4. Pfizer is the world's largest pharmaceutical company. Third-quarter net income tumbled 70 per cent to $866-million, or 11 cents a share, as revenue rebounded 39 per cent. Despite being among the cheapest Dow stocks, with a forward P/E of just 7.9 (a 35 per cent peer discount), many investors are avoiding Pfizer due to patent expiry in 2011. Currently, 19, or 70 per cent of researchers, rank the stock buy, six rate it hold and two rank it sell. JPMorgan is most optimistic about upside, offering a $24 price target. Conversely, Citigroup predicts that the shares will drop nearly 7 per cent to $17.
3. General Electric is an industrial conglomerate.
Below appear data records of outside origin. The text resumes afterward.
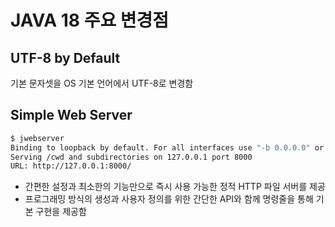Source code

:# JAVA 18 주요 변경점
## UTF-8 by Default
기본 문자셋을 OS 기본 언어에서 UTF-8로 변경함
## Simple Web Server
```bash
$ jwebserver
Binding to loopback by default. For all interfaces use "-b 0.0.0.0" or "-b ::".
Serving /cwd and subdirectories on 127.0.0.1 port 8000
URL: http://127.0.0.1:8000/
```
* 간편한 설정과 최소한의 기능만으로 즉시 사용 가능한 정적 HTTP 파일 서버를 제공
* 프로그래밍 방식의 생성과 사용자 정의를 위한 간단한 API와 함께 명령줄을 통해 기본 구현을 제공함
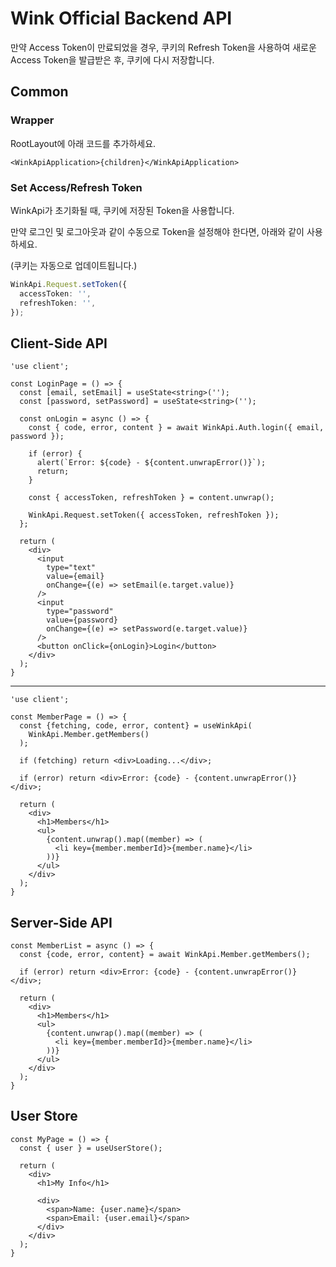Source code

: # Wink Official Backend API

만약 Access Token이 만료되었을 경우, 쿠키의 Refresh Token을 사용하여 새로운 Access Token을 발급받은 후, 쿠키에 다시 저장합니다.

## Common

### Wrapper

RootLayout에 아래 코드를 추가하세요.
```tsx
<WinkApiApplication>{children}</WinkApiApplication>
```

### Set Access/Refresh Token

WinkApi가 초기화될 때, 쿠키에 저장된 Token을 사용합니다.

만약 로그인 및 로그아웃과 같이 수동으로 Token을 설정해야 한다면, 아래와 같이 사용하세요.

(쿠키는 자동으로 업데이트됩니다.)

```ts
WinkApi.Request.setToken({
  accessToken: '',
  refreshToken: '',
});
```

## Client-Side API

```tsx
'use client';

const LoginPage = () => {
  const [email, setEmail] = useState<string>('');
  const [password, setPassword] = useState<string>('');
  
  const onLogin = async () => {
    const { code, error, content } = await WinkApi.Auth.login({ email, password });

    if (error) {
      alert(`Error: ${code} - ${content.unwrapError()}`);
      return;
    }
    
    const { accessToken, refreshToken } = content.unwrap();
    
    WinkApi.Request.setToken({ accessToken, refreshToken });
  };

  return (
    <div>
      <input
        type="text"
        value={email}
        onChange={(e) => setEmail(e.target.value)}
      />
      <input
        type="password"
        value={password}
        onChange={(e) => setPassword(e.target.value)}
      />
      <button onClick={onLogin}>Login</button>
    </div>
  );
}
```
---
```tsx
'use client';

const MemberPage = () => {
  const {fetching, code, error, content} = useWinkApi(
    WinkApi.Member.getMembers()
  );

  if (fetching) return <div>Loading...</div>;

  if (error) return <div>Error: {code} - {content.unwrapError()}</div>;

  return (
    <div>
      <h1>Members</h1>
      <ul>
        {content.unwrap().map((member) => (
          <li key={member.memberId}>{member.name}</li>
        ))}
      </ul>
    </div>
  );
}
```

## Server-Side API

```tsx
const MemberList = async () => {
  const {code, error, content} = await WinkApi.Member.getMembers();

  if (error) return <div>Error: {code} - {content.unwrapError()}</div>;

  return (
    <div>
      <h1>Members</h1>
      <ul>
        {content.unwrap().map((member) => (
          <li key={member.memberId}>{member.name}</li>
        ))}
      </ul>
    </div>
  );
}
```

## User Store

```tsx
const MyPage = () => {
  const { user } = useUserStore();

  return (
    <div>
      <h1>My Info</h1>
        
      <div>
        <span>Name: {user.name}</span>
        <span>Email: {user.email}</span>
      </div>
    </div>
  );
}
```
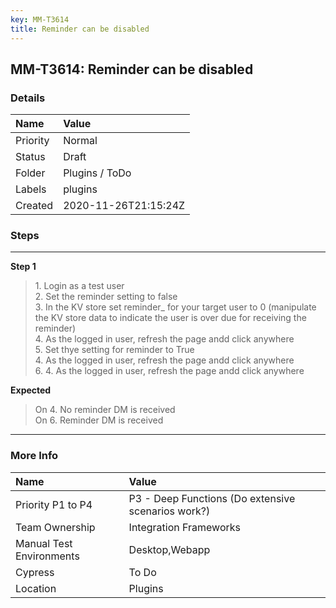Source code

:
 ```yaml
---
key: MM-T3614
title: Reminder can be disabled
---
```


## MM-T3614: Reminder can be disabled

### Details

| Name     | Value                |
| :------- | :------------------- |
| Priority | Normal               |
| Status   | Draft                |
| Folder   | Plugins / ToDo       |
| Labels   | plugins              |
| Created  | 2020-11-26T21:15:24Z |

### Steps

<hr/>

**Step 1**

> <article>1. Login as a test user<br />2. Set the reminder setting to false<br />3. In the KV store set reminder_ for your target user to 0 (manipulate the KV store data to indicate the user is over due for receiving the reminder)<br />4. As the logged in user, refresh the page andd click anywhere   <br />5. Set thye setting for reminder to True<br />4. As the logged in user, refresh the page andd click anywhere<br />6. 4. As the logged in user, refresh the page andd click anywhere</article>

**Expected**

> <article>On 4. No reminder DM is received <br />On 6. Reminder DM is received</article>

<hr/>

### More Info

| Name                     | Value                                              |
| :----------------------- | :------------------------------------------------- |
| Priority P1 to P4        | P3 - Deep Functions (Do extensive scenarios work?) |
| Team Ownership           | Integration Frameworks                             |
| Manual Test Environments | Desktop,Webapp                                     |
| Cypress                  | To Do                                              |
| Location                 | Plugins                                            |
Its third-quarter earnings per share advanced 32 per cent to 29 cents. Revenue declined 4.5 per cent. The payout has dropped 26 per cent, on average, over a three-year span and 13 per cent, on average, over a five-year horizon. Still, analysts predict that distributions will rise in the near term as the economic recovery accelerates. Of those covering GE, 10, or 53 per cent, advocate purchasing its shares and nine recommend holding them. Credit Suisse has a target of $22.
2. JPMorgan Chase is a diversified financial services company. Like many other big-cap financials, JPMorgan cut its dividend during the financial crisis as it struggled to boost capital ratios and shore up its balance sheet. Currently, its stock pays a quarterly dividend of just five cents, converting to a paltry 0.5 per cent yield. Researchers expect the payout to more than triple in the quarters ahead as earnings normalize. JPMorgan is the second highest-rated Dow stock, receiving positive reviews from 82 per cent of analysts in coverage. FBR dissents, with a modest $45 target.
1. Bank of America , like JPMorgan, is a bank with retail, corporate and investment operations. Its dividend has plummeted from a high of 64 cents in 2008 to just 1 cent in the most-recent quarter. Analysts expect the distribution to more than triple in the near term. The distribution may have even further upside, given historical yields. Bank of America has been a recent top performer, having risen 21 per cent in the past month as foreclosure scrutiny subsided. But an unfavorable court ruling in Massachusetts on Thursday sent the shares down 2.3 per cent intraday.
Editor's Note: An earlier version of this story from thestreet.com incorrectly stated that GE has cut its dividend 25 per cent in the past 12 months. This has been corrected.